── Raw data ──

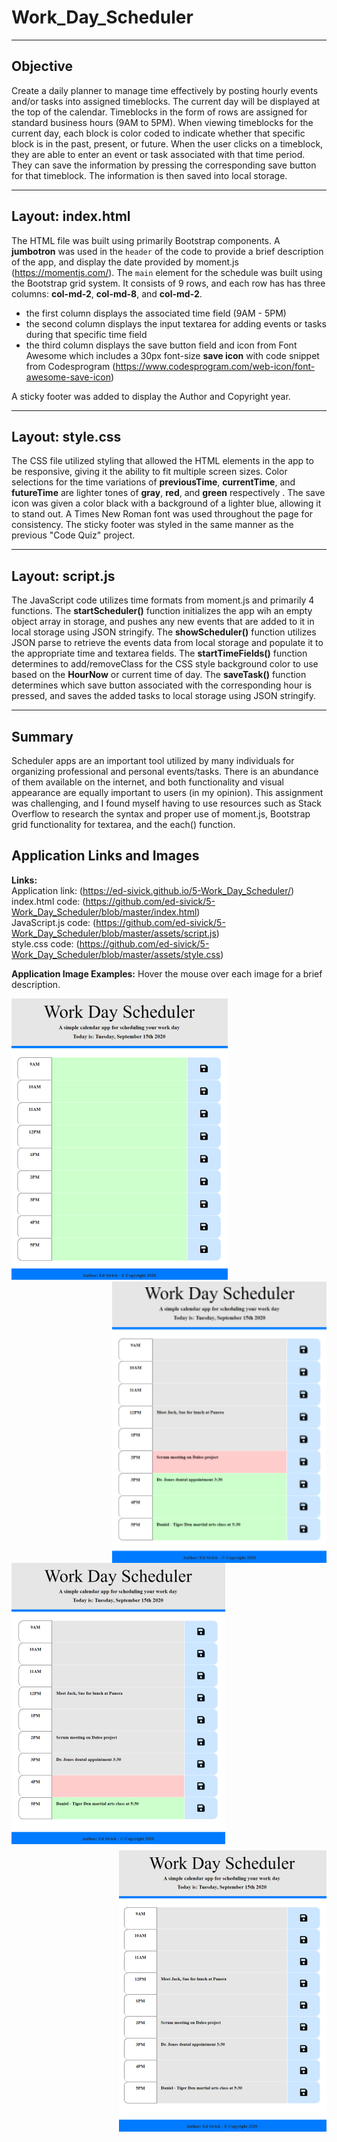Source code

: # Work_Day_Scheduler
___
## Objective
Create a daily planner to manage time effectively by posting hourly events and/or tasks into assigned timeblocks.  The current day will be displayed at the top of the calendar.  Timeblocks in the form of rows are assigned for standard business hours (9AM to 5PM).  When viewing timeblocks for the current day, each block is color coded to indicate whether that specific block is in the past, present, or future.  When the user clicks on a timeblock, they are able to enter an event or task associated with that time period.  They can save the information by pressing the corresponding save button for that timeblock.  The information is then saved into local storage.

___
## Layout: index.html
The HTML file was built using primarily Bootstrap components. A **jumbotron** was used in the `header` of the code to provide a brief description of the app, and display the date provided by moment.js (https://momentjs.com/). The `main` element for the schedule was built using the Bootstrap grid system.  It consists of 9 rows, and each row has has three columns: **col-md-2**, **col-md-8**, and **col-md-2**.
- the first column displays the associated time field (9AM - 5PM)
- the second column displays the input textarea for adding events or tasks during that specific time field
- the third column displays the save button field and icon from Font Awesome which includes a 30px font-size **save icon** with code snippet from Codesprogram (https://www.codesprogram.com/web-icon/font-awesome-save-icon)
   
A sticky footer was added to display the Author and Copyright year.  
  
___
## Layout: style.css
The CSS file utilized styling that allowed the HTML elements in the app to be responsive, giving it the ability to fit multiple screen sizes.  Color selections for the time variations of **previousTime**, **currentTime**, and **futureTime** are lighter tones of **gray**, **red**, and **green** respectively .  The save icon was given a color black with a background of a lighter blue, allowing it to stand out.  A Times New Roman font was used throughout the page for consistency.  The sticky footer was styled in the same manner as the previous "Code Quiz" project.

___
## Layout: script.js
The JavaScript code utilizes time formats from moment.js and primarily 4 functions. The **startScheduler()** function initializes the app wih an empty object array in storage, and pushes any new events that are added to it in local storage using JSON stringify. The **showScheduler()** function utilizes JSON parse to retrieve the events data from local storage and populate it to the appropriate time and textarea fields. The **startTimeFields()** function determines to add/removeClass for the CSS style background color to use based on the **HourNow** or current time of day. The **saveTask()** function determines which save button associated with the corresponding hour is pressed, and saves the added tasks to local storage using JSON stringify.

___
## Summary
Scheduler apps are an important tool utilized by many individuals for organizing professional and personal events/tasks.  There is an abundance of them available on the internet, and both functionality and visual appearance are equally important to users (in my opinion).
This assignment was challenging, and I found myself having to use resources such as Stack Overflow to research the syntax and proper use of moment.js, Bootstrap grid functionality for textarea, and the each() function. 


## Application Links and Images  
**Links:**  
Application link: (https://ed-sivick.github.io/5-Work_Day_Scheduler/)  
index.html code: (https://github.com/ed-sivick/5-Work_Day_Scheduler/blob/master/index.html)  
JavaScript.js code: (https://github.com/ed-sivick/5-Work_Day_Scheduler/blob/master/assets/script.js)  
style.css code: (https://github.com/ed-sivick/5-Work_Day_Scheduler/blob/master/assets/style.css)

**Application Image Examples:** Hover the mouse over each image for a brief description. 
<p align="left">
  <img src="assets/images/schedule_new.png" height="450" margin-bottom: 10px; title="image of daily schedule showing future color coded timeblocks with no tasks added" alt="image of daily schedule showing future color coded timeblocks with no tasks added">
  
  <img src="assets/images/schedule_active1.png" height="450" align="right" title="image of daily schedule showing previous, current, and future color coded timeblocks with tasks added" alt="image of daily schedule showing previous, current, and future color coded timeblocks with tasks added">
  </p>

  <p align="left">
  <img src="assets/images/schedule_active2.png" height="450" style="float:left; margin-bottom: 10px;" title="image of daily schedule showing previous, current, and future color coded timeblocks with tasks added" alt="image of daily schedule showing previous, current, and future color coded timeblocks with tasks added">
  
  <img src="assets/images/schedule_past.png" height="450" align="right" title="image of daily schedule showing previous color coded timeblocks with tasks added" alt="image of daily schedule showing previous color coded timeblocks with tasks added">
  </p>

───

**What you have to do**
Wherever the string "align" appears in the records, copy the whole line.

**Solution to this exercise**
<p align="left">
  <img src="assets/images/schedule_active1.png" height="450" align="right" title="image of daily schedule showing previous, current, and future color coded timeblocks with tasks added" alt="image of daily schedule showing previous, current, and future color coded timeblocks with tasks added">
  <p align="left">
  <img src="assets/images/schedule_past.png" height="450" align="right" title="image of daily schedule showing previous color coded timeblocks with tasks added" alt="image of daily schedule showing previous color coded timeblocks with tasks added">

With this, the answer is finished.